Stored data entries
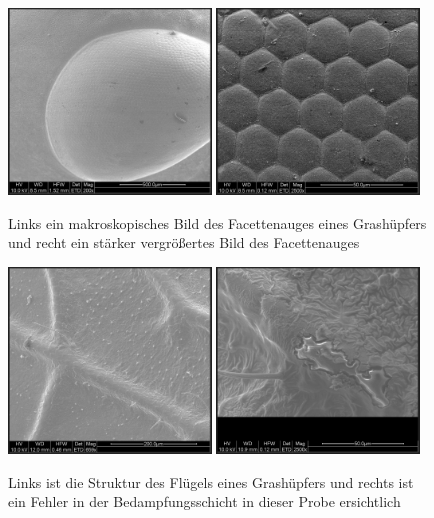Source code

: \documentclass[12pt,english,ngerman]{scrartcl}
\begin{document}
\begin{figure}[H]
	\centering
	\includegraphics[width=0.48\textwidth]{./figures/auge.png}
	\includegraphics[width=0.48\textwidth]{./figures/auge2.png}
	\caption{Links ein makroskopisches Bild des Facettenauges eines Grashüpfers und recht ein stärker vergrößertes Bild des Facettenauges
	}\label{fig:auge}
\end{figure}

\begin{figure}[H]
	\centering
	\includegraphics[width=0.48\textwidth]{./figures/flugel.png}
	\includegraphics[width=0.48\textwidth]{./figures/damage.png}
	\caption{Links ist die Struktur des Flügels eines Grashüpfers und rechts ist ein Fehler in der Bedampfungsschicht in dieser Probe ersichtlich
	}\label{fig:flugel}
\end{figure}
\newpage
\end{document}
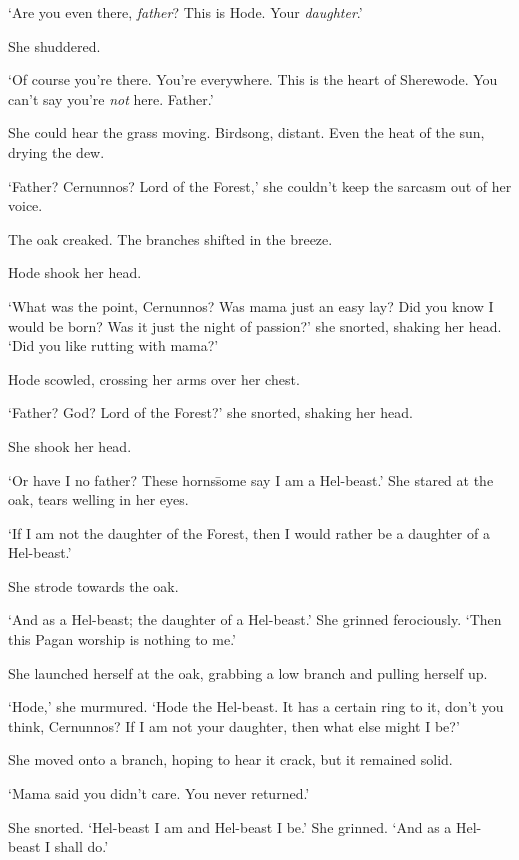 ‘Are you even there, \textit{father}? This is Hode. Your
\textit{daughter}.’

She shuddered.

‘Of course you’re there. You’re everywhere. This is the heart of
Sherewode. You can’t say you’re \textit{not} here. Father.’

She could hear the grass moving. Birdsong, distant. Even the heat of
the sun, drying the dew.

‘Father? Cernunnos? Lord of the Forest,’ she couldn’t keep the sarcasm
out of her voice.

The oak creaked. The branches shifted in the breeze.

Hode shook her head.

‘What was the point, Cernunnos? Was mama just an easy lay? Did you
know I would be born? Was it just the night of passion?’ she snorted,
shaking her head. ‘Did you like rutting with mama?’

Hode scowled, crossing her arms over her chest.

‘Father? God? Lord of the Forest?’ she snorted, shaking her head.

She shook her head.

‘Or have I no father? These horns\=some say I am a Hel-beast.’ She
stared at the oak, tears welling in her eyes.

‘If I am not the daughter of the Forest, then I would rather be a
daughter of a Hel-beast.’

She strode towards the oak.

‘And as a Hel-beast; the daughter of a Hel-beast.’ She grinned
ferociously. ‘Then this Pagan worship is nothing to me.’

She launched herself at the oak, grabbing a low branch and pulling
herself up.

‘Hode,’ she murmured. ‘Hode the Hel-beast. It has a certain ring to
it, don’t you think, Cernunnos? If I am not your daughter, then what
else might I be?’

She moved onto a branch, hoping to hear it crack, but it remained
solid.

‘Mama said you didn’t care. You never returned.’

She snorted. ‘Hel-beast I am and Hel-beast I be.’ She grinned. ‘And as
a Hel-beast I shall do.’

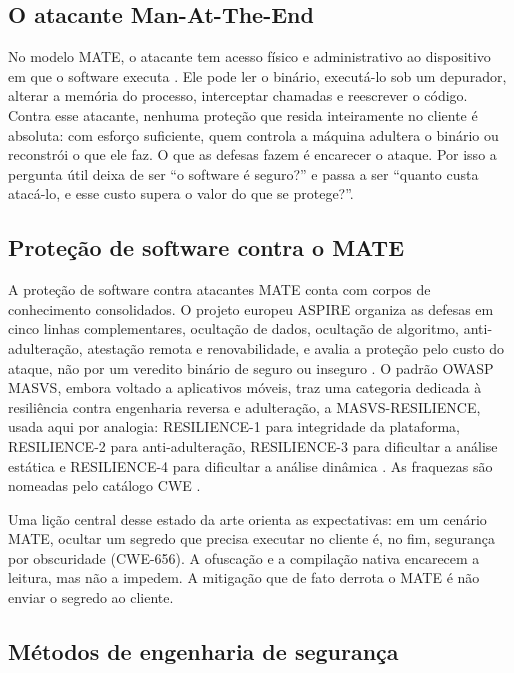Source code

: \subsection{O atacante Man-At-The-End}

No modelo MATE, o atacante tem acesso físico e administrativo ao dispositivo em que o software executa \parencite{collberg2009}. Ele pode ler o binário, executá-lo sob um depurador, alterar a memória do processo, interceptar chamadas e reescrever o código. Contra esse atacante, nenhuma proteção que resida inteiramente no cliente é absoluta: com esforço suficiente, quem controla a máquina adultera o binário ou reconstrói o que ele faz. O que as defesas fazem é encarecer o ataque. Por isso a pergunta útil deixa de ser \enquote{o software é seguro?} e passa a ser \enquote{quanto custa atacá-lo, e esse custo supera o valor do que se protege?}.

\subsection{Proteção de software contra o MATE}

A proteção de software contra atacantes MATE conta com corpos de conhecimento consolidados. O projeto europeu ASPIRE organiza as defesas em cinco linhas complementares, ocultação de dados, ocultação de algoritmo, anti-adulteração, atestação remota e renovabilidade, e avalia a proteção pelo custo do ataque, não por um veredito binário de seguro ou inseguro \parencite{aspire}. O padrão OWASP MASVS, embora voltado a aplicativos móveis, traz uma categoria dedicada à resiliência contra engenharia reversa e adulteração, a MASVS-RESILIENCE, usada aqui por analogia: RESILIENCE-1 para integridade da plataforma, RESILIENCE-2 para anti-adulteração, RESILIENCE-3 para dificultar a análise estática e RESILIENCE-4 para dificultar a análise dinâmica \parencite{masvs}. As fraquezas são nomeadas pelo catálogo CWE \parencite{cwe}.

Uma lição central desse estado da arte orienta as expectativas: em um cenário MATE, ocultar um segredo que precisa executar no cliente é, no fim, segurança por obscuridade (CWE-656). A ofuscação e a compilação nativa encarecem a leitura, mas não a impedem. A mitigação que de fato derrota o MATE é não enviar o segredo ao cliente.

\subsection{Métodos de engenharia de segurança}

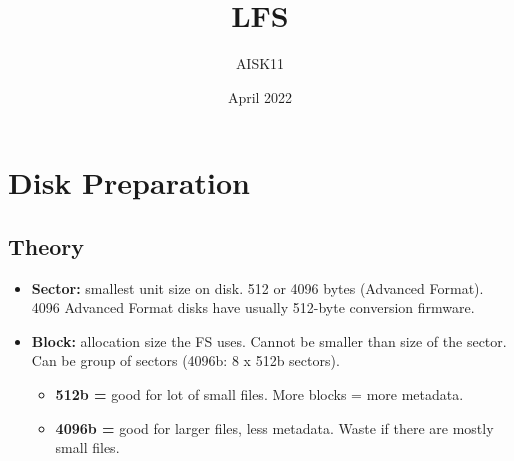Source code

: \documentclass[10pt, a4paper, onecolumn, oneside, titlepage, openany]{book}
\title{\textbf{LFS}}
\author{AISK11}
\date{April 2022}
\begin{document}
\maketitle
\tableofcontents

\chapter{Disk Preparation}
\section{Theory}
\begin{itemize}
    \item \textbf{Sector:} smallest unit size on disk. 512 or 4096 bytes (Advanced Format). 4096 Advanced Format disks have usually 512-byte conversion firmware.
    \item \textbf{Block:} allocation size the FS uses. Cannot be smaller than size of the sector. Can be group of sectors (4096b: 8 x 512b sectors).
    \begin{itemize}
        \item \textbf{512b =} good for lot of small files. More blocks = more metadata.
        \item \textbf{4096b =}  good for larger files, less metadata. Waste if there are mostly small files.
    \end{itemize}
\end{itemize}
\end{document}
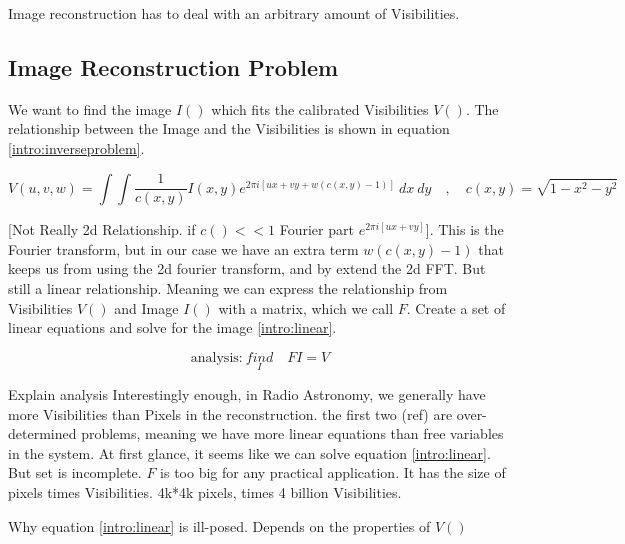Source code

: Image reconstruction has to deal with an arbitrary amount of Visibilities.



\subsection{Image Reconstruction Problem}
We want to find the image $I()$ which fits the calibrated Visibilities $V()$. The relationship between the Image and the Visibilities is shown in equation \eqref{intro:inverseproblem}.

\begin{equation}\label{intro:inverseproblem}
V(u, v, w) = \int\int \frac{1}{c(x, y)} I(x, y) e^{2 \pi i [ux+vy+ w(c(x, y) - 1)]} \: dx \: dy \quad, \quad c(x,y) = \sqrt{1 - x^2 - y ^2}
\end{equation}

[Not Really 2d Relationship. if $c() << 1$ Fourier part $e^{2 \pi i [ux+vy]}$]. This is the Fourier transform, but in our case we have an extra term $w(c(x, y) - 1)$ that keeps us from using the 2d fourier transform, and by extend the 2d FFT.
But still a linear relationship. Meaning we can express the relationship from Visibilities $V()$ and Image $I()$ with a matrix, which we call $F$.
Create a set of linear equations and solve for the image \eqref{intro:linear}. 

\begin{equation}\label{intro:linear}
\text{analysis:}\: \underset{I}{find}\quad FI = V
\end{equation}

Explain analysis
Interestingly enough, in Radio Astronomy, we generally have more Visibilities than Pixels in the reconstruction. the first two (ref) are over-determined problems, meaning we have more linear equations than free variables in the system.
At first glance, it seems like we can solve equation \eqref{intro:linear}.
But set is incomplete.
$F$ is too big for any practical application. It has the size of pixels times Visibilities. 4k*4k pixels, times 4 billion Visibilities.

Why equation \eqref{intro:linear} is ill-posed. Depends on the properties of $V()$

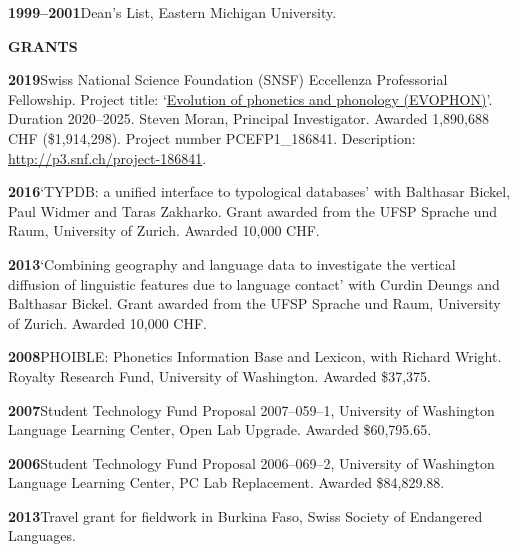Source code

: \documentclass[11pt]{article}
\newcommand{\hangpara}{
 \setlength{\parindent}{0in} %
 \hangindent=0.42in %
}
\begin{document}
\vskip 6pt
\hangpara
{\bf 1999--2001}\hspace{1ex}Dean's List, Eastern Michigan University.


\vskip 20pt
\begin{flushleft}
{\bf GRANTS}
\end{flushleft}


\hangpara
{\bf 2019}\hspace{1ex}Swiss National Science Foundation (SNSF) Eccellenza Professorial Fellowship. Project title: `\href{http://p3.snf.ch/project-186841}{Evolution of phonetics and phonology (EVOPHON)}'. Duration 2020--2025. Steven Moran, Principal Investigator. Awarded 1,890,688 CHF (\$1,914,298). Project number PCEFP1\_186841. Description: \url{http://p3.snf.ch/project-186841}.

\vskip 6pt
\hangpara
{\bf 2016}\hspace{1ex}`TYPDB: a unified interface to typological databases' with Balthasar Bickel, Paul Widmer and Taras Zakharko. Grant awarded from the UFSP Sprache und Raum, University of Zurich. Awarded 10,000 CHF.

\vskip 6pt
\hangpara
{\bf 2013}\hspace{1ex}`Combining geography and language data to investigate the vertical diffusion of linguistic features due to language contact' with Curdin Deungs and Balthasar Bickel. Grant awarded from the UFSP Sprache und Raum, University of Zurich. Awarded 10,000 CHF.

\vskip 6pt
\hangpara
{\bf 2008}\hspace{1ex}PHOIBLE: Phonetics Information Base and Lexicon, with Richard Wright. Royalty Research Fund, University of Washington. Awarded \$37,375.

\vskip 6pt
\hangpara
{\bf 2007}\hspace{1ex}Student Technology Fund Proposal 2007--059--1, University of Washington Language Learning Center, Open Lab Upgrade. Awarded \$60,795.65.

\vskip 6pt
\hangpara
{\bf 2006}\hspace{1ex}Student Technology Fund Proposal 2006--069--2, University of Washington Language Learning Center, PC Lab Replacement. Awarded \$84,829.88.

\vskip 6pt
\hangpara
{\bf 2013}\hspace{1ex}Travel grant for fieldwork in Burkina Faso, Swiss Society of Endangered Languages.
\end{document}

* **YOUR OBJECTIVE**: Return each line of the records above in which the word "inverseproblem" occurs.

* **WRITTEN RESPONSE**:
We want to find the image $I()$ which fits the calibrated Visibilities $V()$. The relationship between the Image and the Visibilities is shown in equation \eqref{intro:inverseproblem}.
\begin{equation}\label{intro:inverseproblem}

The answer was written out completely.